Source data
*** Begin section ***

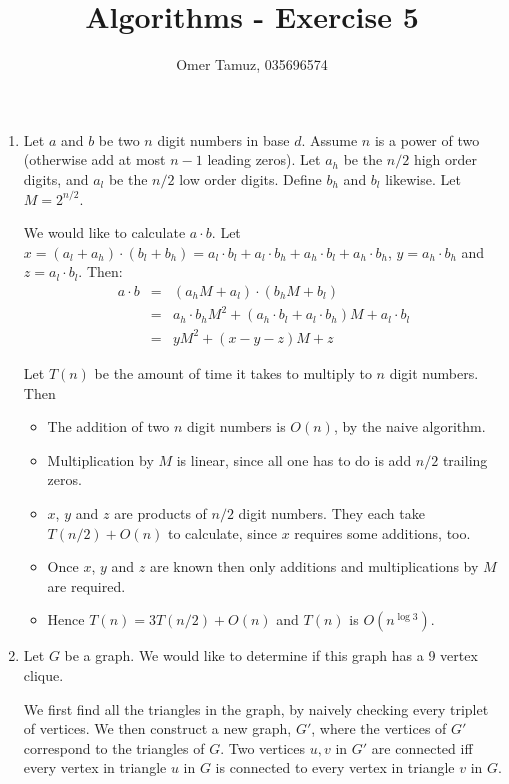 \documentclass[11pt]{article} \usepackage{amssymb}
\begin{document}
\title{Algorithms - Exercise 5}

 \author{Omer Tamuz, 035696574}
\maketitle

\begin{enumerate}
\item 
  
  Let $a$ and $b$ be two $n$ digit numbers in base $d$. 
  Assume $n$ is a power of two (otherwise add at most $n-1$ leading zeros).
  Let $a_h$ be the $n/2$ high order digits, and $a_l$ be the $n/2$ low order
  digits. Define $b_h$ and $b_l$ likewise. Let $M=2^{n/2}$. 

  We would like to calculate $a\cdot b$. Let 
  $x=(a_l+a_h)\cdot (b_l+b_h)=a_l \cdot b_l+a_l\cdot b_h+a_h\cdot b_l + a_h\cdot b_h$, 
  $y=a_h \cdot b_h$ and $z=a_l\cdot b_l$. Then: 
  \begin{eqnarray*}
    a\cdot b&=& (a_hM+a_l)\cdot(b_hM+b_l)
    \\ &=& a_h \cdot b_hM^2+(a_h\cdot b_l+a_l\cdot b_h)M+a_l\cdot b_l
    \\ &=& yM^2+(x-y-z)M+z
  \end{eqnarray*}


  Let $T(n)$ be the amount of time it takes to multiply to $n$ digit numbers.
  Then
  \begin{itemize}
  \item The addition of two $n$ digit numbers is $O(n)$, by the naive algorithm.
  \item Multiplication by $M$ is linear, since all one has to do is add $n/2$
  trailing zeros.
  \item $x$, $y$ and $z$ are products of $n/2$ digit numbers. They each take 
    $T(n/2) + O(n)$  to calculate, since $x$ requires some additions, too.
  \item Once $x$, $y$ and $z$ are known then only additions and multiplications
    by $M$ are required.
  \item Hence  $T(n)=3T(n/2)+O(n)$ and $T(n)$ is $O(n^{\log 3})$.

  \end{itemize}


  \item Let $G$ be a graph. We would like to determine if this graph has
    a 9 vertex clique. 

    We first find all the triangles in the graph, by naively checking every
    triplet of vertices. We then construct a new graph, $G'$, where the 
    vertices of $G'$ correspond to the triangles of $G$. Two vertices $u,v$ 
    in $G'$ are connected iff every vertex in triangle $u$ in $G$ is connected
    to every vertex in triangle $v$ in $G$. 


\end{enumerate}
\end{document}
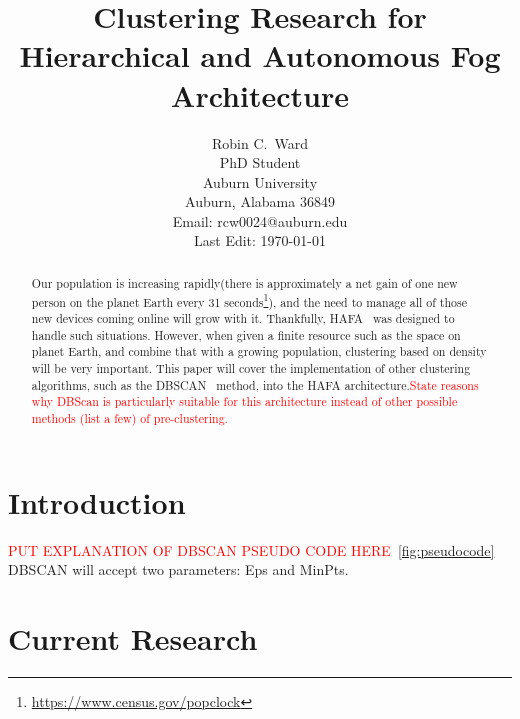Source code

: \documentclass[letterpaper,twocolumn,10pt]{article}
\newcommand\todo[1]{\textcolor{red}{#1}}
\begin{document}
\title{\Large \bf Clustering Research for Hierarchical and Autonomous Fog Architecture}

\author{
{\rm Robin C.\ Ward}\\
PhD Student\\
Auburn University\\
Auburn, Alabama 36849\\
Email: rcw0024@auburn.edu\\
Last Edit: \today
}

\maketitle

\begin{abstract}
Our population is increasing rapidly(there is approximately a net gain of one new person on the planet Earth every 31 seconds\footnote{\url{https://www.census.gov/popclock}}), and the need to manage all of those new devices coming online will grow with it. Thankfully, HAFA~\cite{10.1145/3229710.3229740} was designed to handle such situations. However, when given a finite resource such as the space on planet Earth, and combine that with a growing population, clustering based on density will be very important. This paper will cover the implementation of other clustering algorithms, such as the DBSCAN~\cite{10.5555/3001460.3001507} method, into the HAFA architecture.\todo{State reasons why DBScan is particularly suitable for this architecture instead of other possible methods (list a few) of pre-clustering.}
\end{abstract}

\section{Introduction}
\todo{PUT EXPLANATION OF DBSCAN PSEUDO CODE HERE}~\ref{fig:pseudocode}
DBSCAN will accept two parameters: Eps and MinPts.

\section{Current Research}
\end{document}
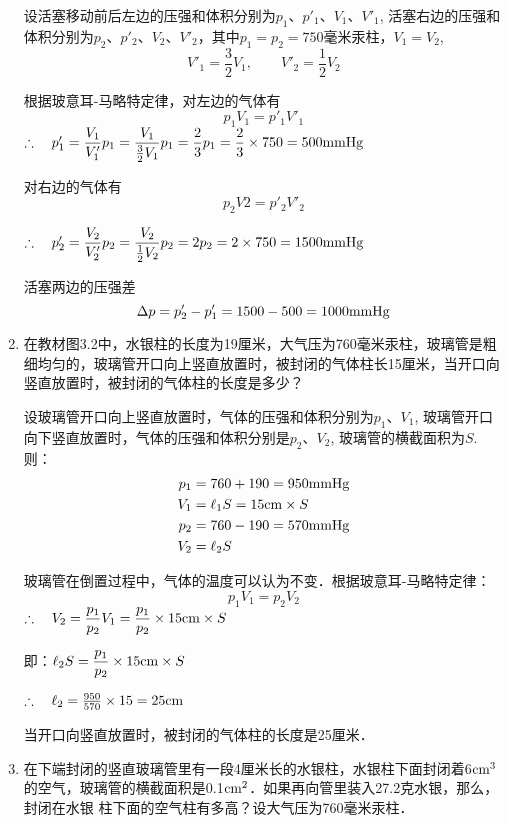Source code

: \begin{enumerate}
\begin{solution}
设活塞移动前后左边的压强和体积分别为$p_1$、$p'_1$、$V_1$、$V'_1$, 活塞右边的压强和体积分别为$p_2$、$p'_2$、$V_2$、$V'_2$，其中$p_1=p_2=750$毫米汞柱，$V_1=V_2$,
\[V'_1=\frac{3}{2}V_1,\qquad V'_2=\frac{1}{2}V_2\]

根据玻意耳-马略特定律，对左边的气体有
    \[p_1V_1=p'_1V'_1\]
$\therefore\quad p'_1=\dfrac{V_1}{V'_1}p_1=\dfrac{V_1}{\frac{3}{2}V_1}p_1=\dfrac{2}{3}p_1=\dfrac{2}{3}\times 750=500{\rm mmHg}$
    
    对右边的气体有
    \[p_2V2=p'_2V'_2\]
    
$\therefore\quad p'_2=\dfrac{V_2}{V'_2}p_2=\dfrac{V_2}{\frac{1}{2}V_2}p_2=2p_2=2\times 750=1500{\rm mmHg}$
    
    活塞两边的压强差
\[\Delta p=p'_2-p'_1=1500-500=1000{\rm mmHg}\]
    
\end{solution}

	\item 在教材图3.2中，水银柱的长度为19厘米，大气压为760毫米汞柱，玻璃管是粗细均匀的，玻璃管开口向上竖直放置时，被封闭的气体柱长15厘米，当开口向竖直放置时，被封闭的气体柱的长度是多少？
	
\begin{solution}  
设玻璃管开口向上竖直放置时，气体的压强和体积分别为$p_1$、$V_1$, 玻璃管开口向下竖直放置时，气体的压强和体积分别是$p_2$、$V_2$, 玻璃管的横截面积为$S$.
    则：
\[\begin{split}
      p_1&=760+190=950{\rm mmHg}\\
    V_1&=\ell_1S=15{\rm cm}\times S\\
    p_2&=760-190=570{\rm mmHg}\\
    V_2&=\ell_2S  
\end{split}\]    
    
玻璃管在倒置过程中，气体的温度可以认为不变．根据玻意耳-马略特定律：
\[p_1V_1=p_2V_2\]
$\therefore\quad V_2=\dfrac{p_1}{p_2}V_1=\dfrac{p_1}{p_2}\times 15{\rm cm}\times S$

即：$\ell_2S=\dfrac{p_1}{p_2}\times 15{\rm cm}\times S$

$\therefore\quad \ell_2=\frac{950}{570}\times 15=25{\rm cm}$

当开口向竖直放置时，被封闭的气体柱的长度是25厘米．
\end{solution}  
	\item 在下端封闭的竖直玻璃管里有一段4厘米长的水银柱，水银柱下面封闭着6${\rm cm^3}$的空气，玻璃管的横截面积是0.1${\rm cm^2}$．如果再向管里装入27.2克水银，那么，封闭在水银
 柱下面的空气柱有多高？设大气压为760毫米汞柱．


\end{enumerate}
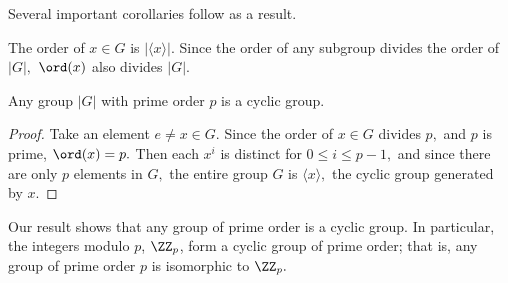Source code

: Several important corollaries follow as a result.
\begin{corollary}
The order of $x \in G$ is $|\langle x \rangle|.$ Since the order of any subgroup divides the order of $|G|,$ $\ord(x)$ also divides $|G|$.
\end{corollary}

\begin{corollary}
Any group $|G|$ with prime order $p$ is a cyclic group. 
\end{corollary}
\begin{proof}
Take an element $e \neq x \in G.$ Since the order of $x \in G$ divides $p,$ and $p$ is prime, $\ord(x) = p.$ Then each $x^i$ is distinct for $0 \leq i \leq p-1,$ and since there are only $p$ elements in $G,$ the entire group $G$ is $\langle x \rangle,$ the cyclic group generated by $x.$
\end{proof}

Our result shows that any group of prime order is a cyclic group. In particular, the integers modulo $p$, $\ZZ_p$, form a cyclic group of prime order; that is, any group of prime order $p$ is isomorphic to $\ZZ_p.$ 

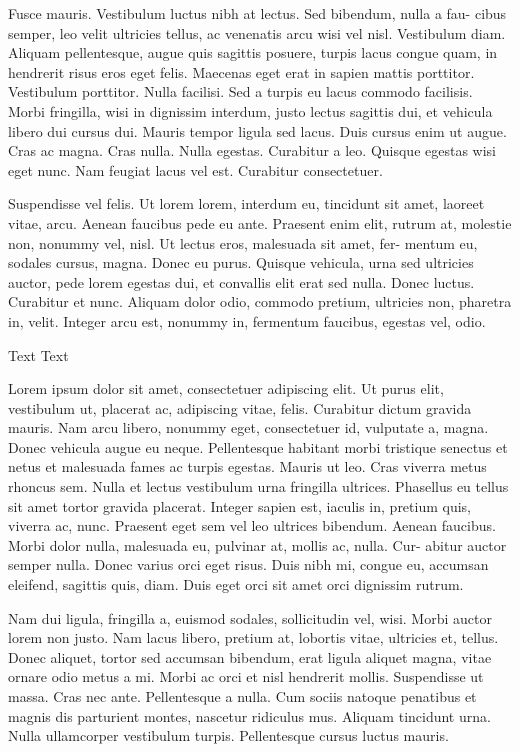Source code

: \documentclass{book}
\begin{document}
Fusce mauris. Vestibulum luctus nibh at lectus. Sed bibendum, nulla a fau-
cibus semper, leo velit ultricies tellus, ac venenatis arcu wisi vel nisl. Vestibulum
diam. Aliquam pellentesque, augue quis sagittis posuere, turpis lacus congue
quam, in hendrerit risus eros eget felis. Maecenas eget erat in sapien mattis
porttitor. Vestibulum porttitor. Nulla facilisi. Sed a turpis eu lacus commodo
facilisis. Morbi fringilla, wisi in dignissim interdum, justo lectus sagittis dui, et
vehicula libero dui cursus dui. Mauris tempor ligula sed lacus. Duis cursus enim
ut augue. Cras ac magna. Cras nulla. Nulla egestas. Curabitur a leo. Quisque
egestas wisi eget nunc. Nam feugiat lacus vel est. Curabitur consectetuer.

Suspendisse vel felis. Ut lorem lorem, interdum eu, tincidunt sit amet,
laoreet vitae, arcu. Aenean faucibus pede eu ante. Praesent enim elit, rutrum
at, molestie non, nonummy vel, nisl. Ut lectus eros, malesuada sit amet, fer-
mentum eu, sodales cursus, magna. Donec eu purus. Quisque vehicula, urna sed
ultricies auctor, pede lorem egestas dui, et convallis elit erat sed nulla. Donec
luctus. Curabitur et nunc. Aliquam dolor odio, commodo pretium, ultricies
non, pharetra in, velit. Integer arcu est, nonummy in, fermentum faucibus,
egestas vel, odio.

Text Text

\mainmatter
 \newpage

Lorem ipsum dolor sit amet, consectetuer adipiscing elit. Ut purus elit,
vestibulum ut, placerat ac, adipiscing vitae, felis. Curabitur dictum gravida
mauris. Nam arcu libero, nonummy eget, consectetuer id, vulputate a, magna.
Donec vehicula augue eu neque. Pellentesque habitant morbi tristique senectus
et netus et malesuada fames ac turpis egestas. Mauris ut leo. Cras viverra
metus rhoncus sem. Nulla et lectus vestibulum urna fringilla ultrices. Phasellus
eu tellus sit amet tortor gravida placerat. Integer sapien est, iaculis in, pretium
quis, viverra ac, nunc. Praesent eget sem vel leo ultrices bibendum. Aenean
faucibus. Morbi dolor nulla, malesuada eu, pulvinar at, mollis ac, nulla. Cur-
abitur auctor semper nulla. Donec varius orci eget risus. Duis nibh mi, congue
eu, accumsan eleifend, sagittis quis, diam. Duis eget orci sit amet orci dignissim
rutrum.

Nam dui ligula, fringilla a, euismod sodales, sollicitudin vel, wisi. Morbi
auctor lorem non justo. Nam lacus libero, pretium at, lobortis vitae, ultricies et,
tellus. Donec aliquet, tortor sed accumsan bibendum, erat ligula aliquet magna,
vitae ornare odio metus a mi. Morbi ac orci et nisl hendrerit mollis. Suspendisse
ut massa. Cras nec ante. Pellentesque a nulla. Cum sociis natoque penatibus et
magnis dis parturient montes, nascetur ridiculus mus. Aliquam tincidunt urna.
Nulla ullamcorper vestibulum turpis. Pellentesque cursus luctus mauris.
\end{document}
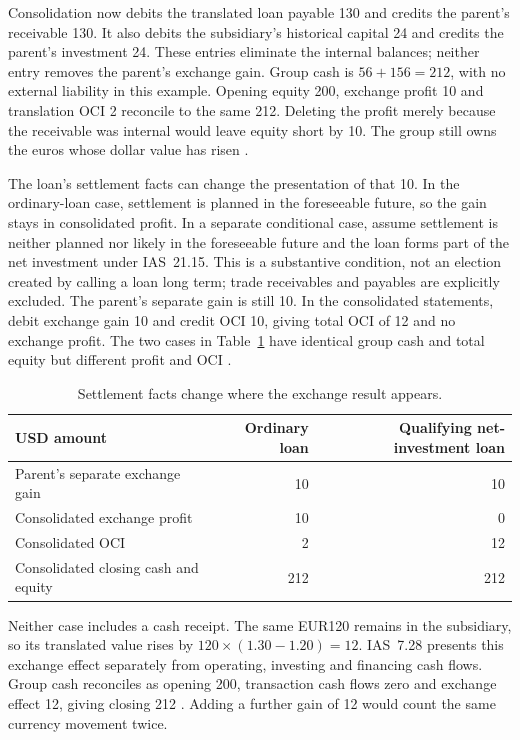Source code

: Consolidation now debits the translated loan payable 130 and credits the
parent's receivable 130. It also debits the subsidiary's historical capital
24 and credits the parent's investment 24. These entries eliminate the
internal balances; neither entry removes the parent's exchange gain. Group
cash is $56+156=212$, with no external liability in this example. Opening
equity 200, exchange profit 10 and translation OCI 2 reconcile to the same
212. Deleting the profit merely because the receivable was internal would
leave equity short by 10. The group still owns the euros whose dollar value
has risen \citep[IFRS~10.B86; IAS~21.45]{eu20231803}.

\clearpage
The loan's settlement facts can change the presentation of that 10.
In the ordinary-loan case, settlement is planned in the foreseeable future,
so the gain stays in consolidated profit. In a separate conditional case,
assume settlement is neither planned nor likely in the foreseeable future
and the loan forms part of the net investment under IAS~21.15. This is a
substantive condition, not an election created by calling a loan long term;
trade receivables and payables are explicitly excluded. The parent's separate
gain is still 10. In the consolidated statements, debit exchange gain 10
and credit OCI 10, giving total OCI of 12 and no exchange profit. The two
cases in Table~\ref{tab:intragroup-fx} have identical group cash and total
equity but different profit and OCI
\citep[IAS~21.15, .32--33]{eu20231803}.

\begin{table}[!ht]
\centering
\caption{Settlement facts change where the exchange result appears.}
\label{tab:intragroup-fx}
\begin{tabular}{@{}lrr@{}}
\toprule
USD amount & Ordinary loan & Qualifying net-investment loan \\
\midrule
Parent's separate exchange gain & 10 & 10 \\
Consolidated exchange profit & 10 & 0 \\
Consolidated OCI & 2 & 12 \\
Consolidated closing cash and equity & 212 & 212 \\
\bottomrule
\end{tabular}
\end{table}

Neither case includes a cash receipt. The same EUR120 remains in the
subsidiary, so its translated value rises by
$120\times(1.30-1.20)=12$. IAS~7.28 presents this exchange effect separately
from operating, investing and financing cash flows. Group cash reconciles
as opening 200, transaction cash flows zero and exchange effect 12, giving
closing 212 \citep[IAS~7.25--28]{eu20231803}. Adding a further gain of 12
would count the same currency movement twice.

*** End section ***

- Task goal: Starting at the first line of the records above, set down each line exactly through the one that holds "We would like to calculate $a\cdot b$. Let". Omit pictures.

- Response below:
 \documentclass[11pt]{article} \usepackage{amssymb}
\begin{document}
\title{Algorithms - Exercise 5}

 \author{Omer Tamuz, 035696574}
\maketitle

\begin{enumerate}
\item 
  
  Let $a$ and $b$ be two $n$ digit numbers in base $d$. 
  Assume $n$ is a power of two (otherwise add at most $n-1$ leading zeros).
  Let $a_h$ be the $n/2$ high order digits, and $a_l$ be the $n/2$ low order
  digits. Define $b_h$ and $b_l$ likewise. Let $M=2^{n/2}$. 

  We would like to calculate $a\cdot b$. Let 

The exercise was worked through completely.